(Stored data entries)
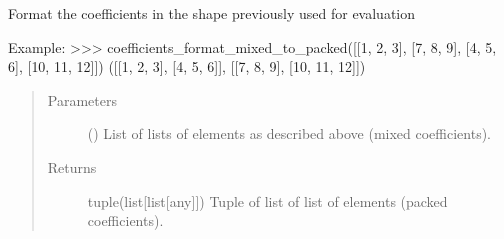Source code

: \documentclass[letterpaper,10pt,english]{sphinxmanual}
\begin{document}
\begin{fulllineitems}
\label{\detokenize{coefficients_shapes:mermin_on_qiskit.coefficients_shapes.coefficients_format_mixed_to_packed}}
Format the coefficients in the shape previously used for evaluation

Example:
\textgreater{}\textgreater{}\textgreater{}  coefficients\_format\_mixed\_to\_packed({[}{[}1, 2, 3{]}, {[}7, 8, 9{]}, {[}4, 5, 6{]}, {[}10, 11, 12{]}{]})                   
({[}{[}1, 2, 3{]}, {[}4, 5, 6{]}{]}, {[}{[}7, 8, 9{]}, {[}10, 11, 12{]}{]})
\begin{quote}\begin{description}
\item[{Parameters}] \leavevmode
{} (\sphinxstyleliteralemphasis{\sphinxupquote{{[}}}\sphinxstyleliteralemphasis{\sphinxupquote{{[}}}\sphinxstyleliteralemphasis{\sphinxupquote{{]}}}\sphinxstyleliteralemphasis{\sphinxupquote{{]}}}) \textendash{} List of lists of elements as 
described above (mixed coefficients).

\item[{Returns}] \leavevmode
tuple(list{[}list{[}any{]}{]}) \textendash{} Tuple of list of list of elements (packed
coefficients).

\end{description}\end{quote}

\end{fulllineitems}

\end{document}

*EXERCISE OBJECTIVE*
Which lines above include the word "leavevmode"? Show each one.

*EXERCISE RESPONSE*
\item[{Parameters}] \leavevmode
\item[{Returns}] \leavevmode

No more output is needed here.